PROBLEM REQUIREMENTS:
In the copy, keep every line below as it is and leave out the pictures.

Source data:
┏━━

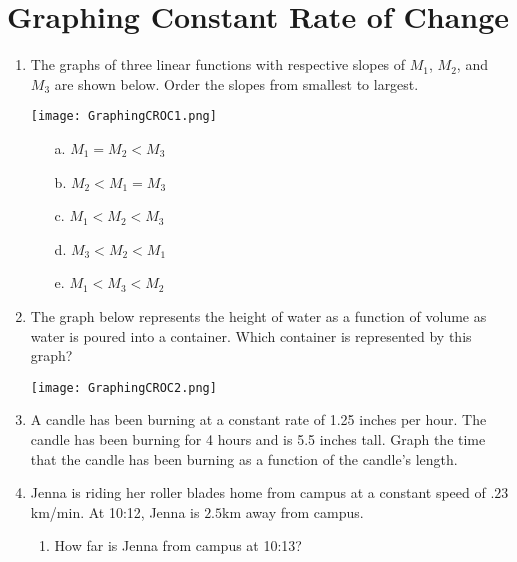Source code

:\documentclass[12pt]{report}
\begin{document}
\newcommand{\less}{\textless}
\newcommand{\greater}{\textgreater}
\newcommand{\reals}{\mathbb{R}}
\newcommand{\integers}{\mathbb{Z}}
\newcommand{\rationals}{\mathbb{Q}}
\newcommand{\dsp}{\displaystyle}

\section*{Graphing Constant Rate of Change}

\begin{enumerate}

\item  The graphs of three linear functions with respective slopes of $M_1$, $M_2$, and $M_3$ are shown below. Order the slopes from smallest to largest.
\begin{center}
	\texttt{[image: GraphingCROC1.png]}
\end{center}
\begin{enumerate}
\item [a.] $M_1 = M_2 < M_3$
\item [b.] $M_2 < M_1 = M_3$
\item [c.] $M_1 < M_2 < M_3$
\item [d.] $M_3 < M_2 < M_1$
\item [e.] $M_1 < M_3 < M_2$
\end{enumerate}
\pagebreak

\item The graph below represents the height of water as a function of volume as water is poured into a container. Which container is represented by this graph?
\vspace{0.2cm}
\begin{center}
	\texttt{[image: GraphingCROC2.png]}
\end{center}

\item A candle has been burning at a constant rate of 1.25 inches per hour. The candle has been burning for 4 hours and is 5.5 inches tall. Graph the time that the candle has been burning as a function of the candle's length. 

\item Jenna is riding her roller blades home from campus at a constant speed of $.23$km/min. At 10:12, Jenna is $2.5$km away from campus. 

\begin{enumerate}

\item How far is Jenna from campus at 10:13?


\end{enumerate}
\end{enumerate}
\end{document}
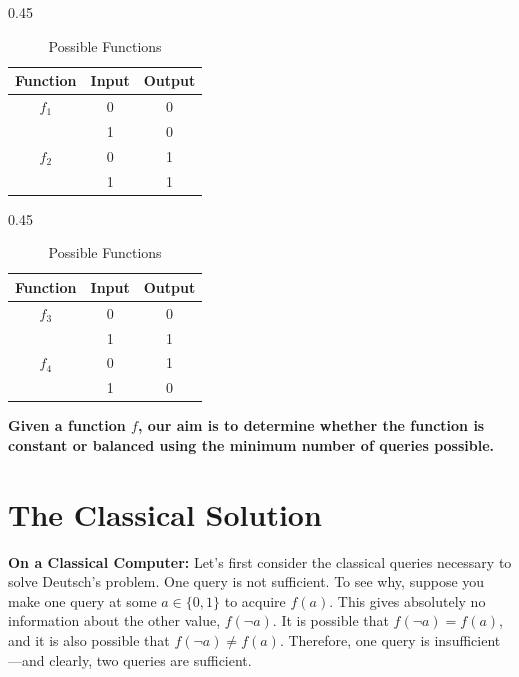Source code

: \begin{table}[ht]
    \centering
    \begin{subtable}[b]{0.45\linewidth}
        \centering
        \begin{tabular}{|c|c|c|}
            \hline
            Function & Input & Output \\
            \hline
            $f_1$ & 0 & 0 \\
                 & 1 & 0 \\
            \hline
            $f_2$ & 0 & 1 \\
                 & 1 & 1 \\
            \hline
        \end{tabular}
        \caption{Constant Functions}
    \end{subtable}%
    \hfill
    \begin{subtable}[b]{0.45\linewidth}
        \centering
        \begin{tabular}{|c|c|c|}
            \hline
            Function & Input & Output \\
            \hline
            $f_3$ & 0 & 0 \\
                 & 1 & 1 \\
            \hline
            $f_4$ & 0 & 1 \\
                 & 1 & 0 \\
            \hline
        \end{tabular}
        \caption{Balanced Functions}
    \end{subtable}
    \caption{Possible Functions}
    \label{tab:Deutsch}
\end{table}

\textbf{Given a function $f$, our aim is to determine whether the function is constant or balanced using the minimum number of queries possible.}


\section{The Classical Solution}

\textbf{On a Classical Computer:} Let's first consider the classical queries necessary to solve Deutsch's problem. One query is not sufficient. To see why, suppose you make one query at some $a \in \{0,1\}$ to acquire $f(a)$. This gives absolutely no information about the other value, $f(\neg a)$. It is possible that $f(\neg a) = f(a)$, and it is also possible that $f(\neg a) \neq f(a)$. Therefore, one query is insufficient---and clearly, two queries are sufficient.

┗━━

TASK RESULT:
Source code

:\documentclass[12pt]{report}
\begin{document}
\newcommand{\less}{\textless}
\newcommand{\greater}{\textgreater}
\newcommand{\reals}{\mathbb{R}}
\newcommand{\integers}{\mathbb{Z}}
\newcommand{\rationals}{\mathbb{Q}}
\newcommand{\dsp}{\displaystyle}

\section*{Graphing Constant Rate of Change}

\begin{enumerate}

\item  The graphs of three linear functions with respective slopes of $M_1$, $M_2$, and $M_3$ are shown below. Order the slopes from smallest to largest.
\begin{center}
	\texttt{[image: GraphingCROC1.png]}
\end{center}
\begin{enumerate}
\item [a.] $M_1 = M_2 < M_3$
\item [b.] $M_2 < M_1 = M_3$
\item [c.] $M_1 < M_2 < M_3$
\item [d.] $M_3 < M_2 < M_1$
\item [e.] $M_1 < M_3 < M_2$
\end{enumerate}
\pagebreak

\item The graph below represents the height of water as a function of volume as water is poured into a container. Which container is represented by this graph?
\vspace{0.2cm}
\begin{center}
	\texttt{[image: GraphingCROC2.png]}
\end{center}

\item A candle has been burning at a constant rate of 1.25 inches per hour. The candle has been burning for 4 hours and is 5.5 inches tall. Graph the time that the candle has been burning as a function of the candle's length. 

\item Jenna is riding her roller blades home from campus at a constant speed of $.23$km/min. At 10:12, Jenna is $2.5$km away from campus. 

\begin{enumerate}

\item How far is Jenna from campus at 10:13?


\end{enumerate}
\end{enumerate}
\end{document}
Source code

: \begin{table}[ht]
    \centering
    \begin{subtable}[b]{0.45\linewidth}
        \centering
        \begin{tabular}{|c|c|c|}
            \hline
            Function & Input & Output \\
            \hline
            $f_1$ & 0 & 0 \\
                 & 1 & 0 \\
            \hline
            $f_2$ & 0 & 1 \\
                 & 1 & 1 \\
            \hline
        \end{tabular}
        \caption{Constant Functions}
    \end{subtable}%
    \hfill
    \begin{subtable}[b]{0.45\linewidth}
        \centering
        \begin{tabular}{|c|c|c|}
            \hline
            Function & Input & Output \\
            \hline
            $f_3$ & 0 & 0 \\
                 & 1 & 1 \\
            \hline
            $f_4$ & 0 & 1 \\
                 & 1 & 0 \\
            \hline
        \end{tabular}
        \caption{Balanced Functions}
    \end{subtable}
    \caption{Possible Functions}
    \label{tab:Deutsch}
\end{table}

\textbf{Given a function $f$, our aim is to determine whether the function is constant or balanced using the minimum number of queries possible.}


\section{The Classical Solution}

\textbf{On a Classical Computer:} Let's first consider the classical queries necessary to solve Deutsch's problem. One query is not sufficient. To see why, suppose you make one query at some $a \in \{0,1\}$ to acquire $f(a)$. This gives absolutely no information about the other value, $f(\neg a)$. It is possible that $f(\neg a) = f(a)$, and it is also possible that $f(\neg a) \neq f(a)$. Therefore, one query is insufficient---and clearly, two queries are sufficient.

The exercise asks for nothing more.